While the French government has made strides to help Muslim immigrants integrate into French society, things haven’t always gone smoothly.

In 2004, a law banning Muslim girls from wearing head scarves in French public schools ignited an uproar among immigrants. A year later, riots broke out in Muslim-majority areas of Paris after the deaths of two North African teenagers. The summer of 2007 saw peaceful but public protests by West African immigrants in a dispute with the French government over papers that would allow them to remain in France legally.

Such tension drives some immigrants away from their Muslim heritage while others gravitate toward it.

Osman* is among the men worshipping outside the Paris mosque. Handsome and energetic, the 20-something works as a technician for the city’s water department. Born in Paris, Osman’s parents are Christians who came to France nearly 30 years ago from Togo, West Africa. But after years of struggling to assimilate into French society, Osman finally found acceptance among other West African immigrants by converting to Islam.

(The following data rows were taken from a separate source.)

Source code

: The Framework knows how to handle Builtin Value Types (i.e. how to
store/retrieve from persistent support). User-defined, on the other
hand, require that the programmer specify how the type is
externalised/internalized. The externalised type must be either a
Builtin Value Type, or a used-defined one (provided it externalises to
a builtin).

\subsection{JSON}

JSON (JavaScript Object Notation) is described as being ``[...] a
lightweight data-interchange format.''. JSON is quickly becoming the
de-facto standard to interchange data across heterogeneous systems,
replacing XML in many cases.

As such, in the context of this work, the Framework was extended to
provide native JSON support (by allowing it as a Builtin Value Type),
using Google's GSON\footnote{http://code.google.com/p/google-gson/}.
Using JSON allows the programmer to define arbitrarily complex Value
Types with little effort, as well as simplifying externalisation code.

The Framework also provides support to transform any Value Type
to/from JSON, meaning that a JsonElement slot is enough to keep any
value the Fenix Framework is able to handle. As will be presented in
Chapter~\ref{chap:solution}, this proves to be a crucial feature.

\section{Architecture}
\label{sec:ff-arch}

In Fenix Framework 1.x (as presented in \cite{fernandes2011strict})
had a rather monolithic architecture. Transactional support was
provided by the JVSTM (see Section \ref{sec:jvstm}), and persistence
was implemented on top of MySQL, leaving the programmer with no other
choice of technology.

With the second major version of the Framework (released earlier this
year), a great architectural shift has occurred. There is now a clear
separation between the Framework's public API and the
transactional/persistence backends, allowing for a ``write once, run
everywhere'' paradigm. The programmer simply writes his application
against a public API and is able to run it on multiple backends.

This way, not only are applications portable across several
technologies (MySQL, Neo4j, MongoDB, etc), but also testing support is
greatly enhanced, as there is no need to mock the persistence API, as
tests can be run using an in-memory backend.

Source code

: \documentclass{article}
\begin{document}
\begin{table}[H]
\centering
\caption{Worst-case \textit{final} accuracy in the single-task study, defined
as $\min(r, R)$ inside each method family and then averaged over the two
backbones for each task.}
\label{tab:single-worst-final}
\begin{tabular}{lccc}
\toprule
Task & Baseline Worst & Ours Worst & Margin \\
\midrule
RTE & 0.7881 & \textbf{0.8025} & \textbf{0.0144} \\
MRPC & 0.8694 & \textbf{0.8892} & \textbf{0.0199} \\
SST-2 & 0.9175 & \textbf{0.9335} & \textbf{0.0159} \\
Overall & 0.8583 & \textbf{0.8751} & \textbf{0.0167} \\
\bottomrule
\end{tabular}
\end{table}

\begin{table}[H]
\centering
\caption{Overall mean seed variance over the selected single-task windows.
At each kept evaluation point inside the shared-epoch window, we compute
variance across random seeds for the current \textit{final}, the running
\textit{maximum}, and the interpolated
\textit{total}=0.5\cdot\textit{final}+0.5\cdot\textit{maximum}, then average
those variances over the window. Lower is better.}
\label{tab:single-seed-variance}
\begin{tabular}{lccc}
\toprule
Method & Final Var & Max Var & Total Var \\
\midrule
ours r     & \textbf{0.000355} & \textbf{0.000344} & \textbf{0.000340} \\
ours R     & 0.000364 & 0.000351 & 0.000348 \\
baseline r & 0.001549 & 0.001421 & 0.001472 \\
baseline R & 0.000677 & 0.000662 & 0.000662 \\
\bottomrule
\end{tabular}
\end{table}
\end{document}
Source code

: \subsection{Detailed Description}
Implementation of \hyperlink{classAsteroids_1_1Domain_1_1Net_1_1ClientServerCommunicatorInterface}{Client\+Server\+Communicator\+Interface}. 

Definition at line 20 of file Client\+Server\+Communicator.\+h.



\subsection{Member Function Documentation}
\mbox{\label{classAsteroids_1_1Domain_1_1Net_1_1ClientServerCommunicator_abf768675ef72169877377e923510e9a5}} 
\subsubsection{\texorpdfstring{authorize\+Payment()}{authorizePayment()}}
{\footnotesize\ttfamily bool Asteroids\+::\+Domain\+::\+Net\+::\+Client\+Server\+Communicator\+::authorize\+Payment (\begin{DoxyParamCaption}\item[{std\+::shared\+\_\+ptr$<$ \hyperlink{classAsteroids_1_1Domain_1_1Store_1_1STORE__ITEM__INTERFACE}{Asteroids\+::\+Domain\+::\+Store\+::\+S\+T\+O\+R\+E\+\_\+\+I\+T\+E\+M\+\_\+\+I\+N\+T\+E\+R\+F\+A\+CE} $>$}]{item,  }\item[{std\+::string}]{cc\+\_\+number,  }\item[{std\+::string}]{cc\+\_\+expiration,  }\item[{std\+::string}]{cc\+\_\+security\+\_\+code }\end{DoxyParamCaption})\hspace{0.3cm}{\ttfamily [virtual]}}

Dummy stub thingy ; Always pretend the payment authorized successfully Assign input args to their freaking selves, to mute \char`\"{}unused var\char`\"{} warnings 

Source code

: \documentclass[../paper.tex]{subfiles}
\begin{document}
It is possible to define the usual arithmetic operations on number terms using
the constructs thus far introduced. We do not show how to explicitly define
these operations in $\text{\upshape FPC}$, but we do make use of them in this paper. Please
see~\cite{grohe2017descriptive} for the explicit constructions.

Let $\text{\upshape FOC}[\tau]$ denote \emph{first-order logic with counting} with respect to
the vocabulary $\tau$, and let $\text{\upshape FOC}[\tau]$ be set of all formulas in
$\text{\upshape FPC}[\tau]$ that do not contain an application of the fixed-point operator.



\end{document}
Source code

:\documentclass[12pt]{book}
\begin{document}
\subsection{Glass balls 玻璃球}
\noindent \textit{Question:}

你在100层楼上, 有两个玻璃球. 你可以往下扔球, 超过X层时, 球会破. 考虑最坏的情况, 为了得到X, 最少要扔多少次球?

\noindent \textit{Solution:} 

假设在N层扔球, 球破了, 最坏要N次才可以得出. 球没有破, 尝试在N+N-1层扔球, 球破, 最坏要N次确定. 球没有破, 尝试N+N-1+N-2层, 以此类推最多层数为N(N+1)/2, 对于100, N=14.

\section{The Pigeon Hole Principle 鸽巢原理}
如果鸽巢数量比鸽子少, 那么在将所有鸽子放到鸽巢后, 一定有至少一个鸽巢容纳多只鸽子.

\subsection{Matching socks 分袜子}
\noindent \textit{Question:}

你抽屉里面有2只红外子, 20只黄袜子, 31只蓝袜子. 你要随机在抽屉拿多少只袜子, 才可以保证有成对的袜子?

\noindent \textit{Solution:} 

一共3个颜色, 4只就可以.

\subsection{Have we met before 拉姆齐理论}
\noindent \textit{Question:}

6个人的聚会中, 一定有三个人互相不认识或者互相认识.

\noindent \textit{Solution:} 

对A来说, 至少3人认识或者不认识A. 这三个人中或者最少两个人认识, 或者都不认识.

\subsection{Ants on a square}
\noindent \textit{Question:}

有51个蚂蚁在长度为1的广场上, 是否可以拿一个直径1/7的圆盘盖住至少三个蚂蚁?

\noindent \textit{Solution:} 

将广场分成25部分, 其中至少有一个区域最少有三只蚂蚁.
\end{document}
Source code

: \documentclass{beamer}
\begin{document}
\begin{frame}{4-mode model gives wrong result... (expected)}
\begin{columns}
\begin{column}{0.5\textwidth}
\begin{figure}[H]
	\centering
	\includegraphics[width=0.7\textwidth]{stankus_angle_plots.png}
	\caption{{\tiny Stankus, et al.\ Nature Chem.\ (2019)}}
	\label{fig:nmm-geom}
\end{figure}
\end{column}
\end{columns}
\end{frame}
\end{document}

Yet as Christianity’s presence in Europe wanes, there is hope.


Evangelical churches have seen slow but steady growth. In France, evangelicals numbered just 60,000 in 1940 but have climbed to nearly 500,000 today. Now about 3,000 evangelical churches worship in France?more than a third planted in the past 20 years. Immigrants are helping to swell the ranks of these churches, sometimes composing as much as 50 percent of the congregation.

Tony Lynn, a Southern Baptist missionary serving in Paris, said that most evangelical churches inside the city average 35 to 65 people on Sunday. Lynn and his wife Jamie?both from Michigan?have spent the past five years in Paris working to plant churches among the city’s 100-plus unreached people groups.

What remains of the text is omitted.